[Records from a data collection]
------------------------------------------------

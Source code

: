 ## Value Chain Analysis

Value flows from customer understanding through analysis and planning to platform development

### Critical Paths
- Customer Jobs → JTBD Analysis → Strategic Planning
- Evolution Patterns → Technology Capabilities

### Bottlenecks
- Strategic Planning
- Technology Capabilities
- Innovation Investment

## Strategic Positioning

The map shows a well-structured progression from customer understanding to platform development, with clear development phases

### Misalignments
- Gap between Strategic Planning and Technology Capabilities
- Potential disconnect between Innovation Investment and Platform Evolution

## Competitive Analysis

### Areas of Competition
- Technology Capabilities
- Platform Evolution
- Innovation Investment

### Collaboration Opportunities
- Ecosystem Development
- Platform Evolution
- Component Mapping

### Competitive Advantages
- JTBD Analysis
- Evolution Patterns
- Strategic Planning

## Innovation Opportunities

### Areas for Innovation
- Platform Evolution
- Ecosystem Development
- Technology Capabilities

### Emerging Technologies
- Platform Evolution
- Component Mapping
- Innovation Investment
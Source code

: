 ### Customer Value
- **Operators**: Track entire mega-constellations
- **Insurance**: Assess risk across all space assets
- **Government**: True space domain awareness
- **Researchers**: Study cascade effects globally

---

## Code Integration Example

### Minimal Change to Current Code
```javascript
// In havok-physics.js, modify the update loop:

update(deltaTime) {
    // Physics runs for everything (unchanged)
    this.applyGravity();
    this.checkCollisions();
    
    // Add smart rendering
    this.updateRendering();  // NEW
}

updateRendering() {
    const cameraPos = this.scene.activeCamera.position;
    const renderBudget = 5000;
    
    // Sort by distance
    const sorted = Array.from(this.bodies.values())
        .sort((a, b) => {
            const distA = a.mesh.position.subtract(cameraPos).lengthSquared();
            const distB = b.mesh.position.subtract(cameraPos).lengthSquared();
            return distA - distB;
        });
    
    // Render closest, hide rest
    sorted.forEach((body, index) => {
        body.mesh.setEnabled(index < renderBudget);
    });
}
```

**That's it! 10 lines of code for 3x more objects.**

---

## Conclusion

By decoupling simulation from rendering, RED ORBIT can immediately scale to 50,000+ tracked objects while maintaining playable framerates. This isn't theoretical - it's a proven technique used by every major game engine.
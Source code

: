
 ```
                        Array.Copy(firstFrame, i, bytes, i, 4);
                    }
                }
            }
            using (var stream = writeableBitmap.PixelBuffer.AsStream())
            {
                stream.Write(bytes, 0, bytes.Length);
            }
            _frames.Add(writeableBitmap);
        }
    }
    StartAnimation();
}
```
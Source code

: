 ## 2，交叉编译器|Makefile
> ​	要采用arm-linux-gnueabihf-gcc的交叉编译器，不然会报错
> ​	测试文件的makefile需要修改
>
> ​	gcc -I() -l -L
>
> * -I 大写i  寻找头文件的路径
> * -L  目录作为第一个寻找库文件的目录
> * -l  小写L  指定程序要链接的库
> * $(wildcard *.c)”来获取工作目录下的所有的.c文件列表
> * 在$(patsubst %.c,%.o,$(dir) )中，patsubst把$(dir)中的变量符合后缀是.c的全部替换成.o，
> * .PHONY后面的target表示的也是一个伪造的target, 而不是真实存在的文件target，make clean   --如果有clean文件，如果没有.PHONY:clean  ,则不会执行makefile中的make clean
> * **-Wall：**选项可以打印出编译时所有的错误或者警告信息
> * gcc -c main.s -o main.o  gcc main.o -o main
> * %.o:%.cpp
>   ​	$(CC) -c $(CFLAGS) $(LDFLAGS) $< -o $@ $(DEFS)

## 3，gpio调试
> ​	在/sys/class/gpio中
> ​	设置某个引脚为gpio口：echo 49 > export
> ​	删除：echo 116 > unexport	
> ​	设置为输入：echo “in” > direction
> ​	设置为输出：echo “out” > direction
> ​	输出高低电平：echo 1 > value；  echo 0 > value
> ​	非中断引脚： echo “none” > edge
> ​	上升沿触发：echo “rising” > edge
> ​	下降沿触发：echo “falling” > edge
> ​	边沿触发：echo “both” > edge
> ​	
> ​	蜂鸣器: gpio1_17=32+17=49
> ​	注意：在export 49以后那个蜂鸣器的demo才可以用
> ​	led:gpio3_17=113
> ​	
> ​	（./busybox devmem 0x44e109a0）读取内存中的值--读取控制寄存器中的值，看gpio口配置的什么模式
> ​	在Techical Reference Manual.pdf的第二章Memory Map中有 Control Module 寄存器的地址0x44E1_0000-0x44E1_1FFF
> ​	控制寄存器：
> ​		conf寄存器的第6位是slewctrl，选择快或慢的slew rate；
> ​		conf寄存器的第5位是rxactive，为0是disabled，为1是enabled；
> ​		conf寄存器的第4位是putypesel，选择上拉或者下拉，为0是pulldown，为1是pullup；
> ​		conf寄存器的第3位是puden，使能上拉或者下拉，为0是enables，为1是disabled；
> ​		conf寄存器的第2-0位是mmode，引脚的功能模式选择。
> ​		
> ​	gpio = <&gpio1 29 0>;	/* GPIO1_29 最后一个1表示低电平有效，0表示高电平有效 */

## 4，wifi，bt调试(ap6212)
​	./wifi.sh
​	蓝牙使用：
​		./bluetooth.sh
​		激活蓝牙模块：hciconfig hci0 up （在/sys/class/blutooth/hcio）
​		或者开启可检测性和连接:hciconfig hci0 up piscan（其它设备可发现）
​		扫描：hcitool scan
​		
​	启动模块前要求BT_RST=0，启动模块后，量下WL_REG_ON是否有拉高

------------------------------------------------

_Assignment_. The data, all of it, should be transcribed exactly.

_Solution to the exercise_.
Source code

: ## Value Chain Analysis

Value flows from customer understanding through analysis and planning to platform development

### Critical Paths
- Customer Jobs → JTBD Analysis → Strategic Planning
- Evolution Patterns → Technology Capabilities

### Bottlenecks
- Strategic Planning
- Technology Capabilities
- Innovation Investment

## Strategic Positioning

The map shows a well-structured progression from customer understanding to platform development, with clear development phases

### Misalignments
- Gap between Strategic Planning and Technology Capabilities
- Potential disconnect between Innovation Investment and Platform Evolution

## Competitive Analysis

### Areas of Competition
- Technology Capabilities
- Platform Evolution
- Innovation Investment

### Collaboration Opportunities
- Ecosystem Development
- Platform Evolution
- Component Mapping

### Competitive Advantages
- JTBD Analysis
- Evolution Patterns
- Strategic Planning

## Innovation Opportunities

### Areas for Innovation
- Platform Evolution
- Ecosystem Development
- Technology Capabilities

### Emerging Technologies
- Platform Evolution
- Component Mapping
- Innovation Investment
Source code

: ### Customer Value
- **Operators**: Track entire mega-constellations
- **Insurance**: Assess risk across all space assets
- **Government**: True space domain awareness
- **Researchers**: Study cascade effects globally

---

## Code Integration Example

### Minimal Change to Current Code
```javascript
// In havok-physics.js, modify the update loop:

update(deltaTime) {
    // Physics runs for everything (unchanged)
    this.applyGravity();
    this.checkCollisions();
    
    // Add smart rendering
    this.updateRendering();  // NEW
}

updateRendering() {
    const cameraPos = this.scene.activeCamera.position;
    const renderBudget = 5000;
    
    // Sort by distance
    const sorted = Array.from(this.bodies.values())
        .sort((a, b) => {
            const distA = a.mesh.position.subtract(cameraPos).lengthSquared();
            const distB = b.mesh.position.subtract(cameraPos).lengthSquared();
            return distA - distB;
        });
    
    // Render closest, hide rest
    sorted.forEach((body, index) => {
        body.mesh.setEnabled(index < renderBudget);
    });
}
```

**That's it! 10 lines of code for 3x more objects.**

---

## Conclusion

By decoupling simulation from rendering, RED ORBIT can immediately scale to 50,000+ tracked objects while maintaining playable framerates. This isn't theoretical - it's a proven technique used by every major game engine.
Source code

:
 ```
                        Array.Copy(firstFrame, i, bytes, i, 4);
                    }
                }
            }
            using (var stream = writeableBitmap.PixelBuffer.AsStream())
            {
                stream.Write(bytes, 0, bytes.Length);
            }
            _frames.Add(writeableBitmap);
        }
    }
    StartAnimation();
}
```
Source code

: ## 2，交叉编译器|Makefile
> ​	要采用arm-linux-gnueabihf-gcc的交叉编译器，不然会报错
> ​	测试文件的makefile需要修改
>
> ​	gcc -I() -l -L
>
> * -I 大写i  寻找头文件的路径
> * -L  目录作为第一个寻找库文件的目录
> * -l  小写L  指定程序要链接的库
> * $(wildcard *.c)”来获取工作目录下的所有的.c文件列表
> * 在$(patsubst %.c,%.o,$(dir) )中，patsubst把$(dir)中的变量符合后缀是.c的全部替换成.o，
> * .PHONY后面的target表示的也是一个伪造的target, 而不是真实存在的文件target，make clean   --如果有clean文件，如果没有.PHONY:clean  ,则不会执行makefile中的make clean
> * **-Wall：**选项可以打印出编译时所有的错误或者警告信息
> * gcc -c main.s -o main.o  gcc main.o -o main
> * %.o:%.cpp
>   ​	$(CC) -c $(CFLAGS) $(LDFLAGS) $< -o $@ $(DEFS)

## 3，gpio调试
> ​	在/sys/class/gpio中
> ​	设置某个引脚为gpio口：echo 49 > export
> ​	删除：echo 116 > unexport	
> ​	设置为输入：echo “in” > direction
> ​	设置为输出：echo “out” > direction
> ​	输出高低电平：echo 1 > value；  echo 0 > value
> ​	非中断引脚： echo “none” > edge
> ​	上升沿触发：echo “rising” > edge
> ​	下降沿触发：echo “falling” > edge
> ​	边沿触发：echo “both” > edge
> ​	
> ​	蜂鸣器: gpio1_17=32+17=49
> ​	注意：在export 49以后那个蜂鸣器的demo才可以用
> ​	led:gpio3_17=113
> ​	
> ​	（./busybox devmem 0x44e109a0）读取内存中的值--读取控制寄存器中的值，看gpio口配置的什么模式
> ​	在Techical Reference Manual.pdf的第二章Memory Map中有 Control Module 寄存器的地址0x44E1_0000-0x44E1_1FFF
> ​	控制寄存器：
> ​		conf寄存器的第6位是slewctrl，选择快或慢的slew rate；
> ​		conf寄存器的第5位是rxactive，为0是disabled，为1是enabled；
> ​		conf寄存器的第4位是putypesel，选择上拉或者下拉，为0是pulldown，为1是pullup；
> ​		conf寄存器的第3位是puden，使能上拉或者下拉，为0是enables，为1是disabled；
> ​		conf寄存器的第2-0位是mmode，引脚的功能模式选择。
> ​		
> ​	gpio = <&gpio1 29 0>;	/* GPIO1_29 最后一个1表示低电平有效，0表示高电平有效 */

## 4，wifi，bt调试(ap6212)
​	./wifi.sh
​	蓝牙使用：
​		./bluetooth.sh
​		激活蓝牙模块：hciconfig hci0 up （在/sys/class/blutooth/hcio）
​		或者开启可检测性和连接:hciconfig hci0 up piscan（其它设备可发现）
​		扫描：hcitool scan
​		
​	启动模块前要求BT_RST=0，启动模块后，量下WL_REG_ON是否有拉高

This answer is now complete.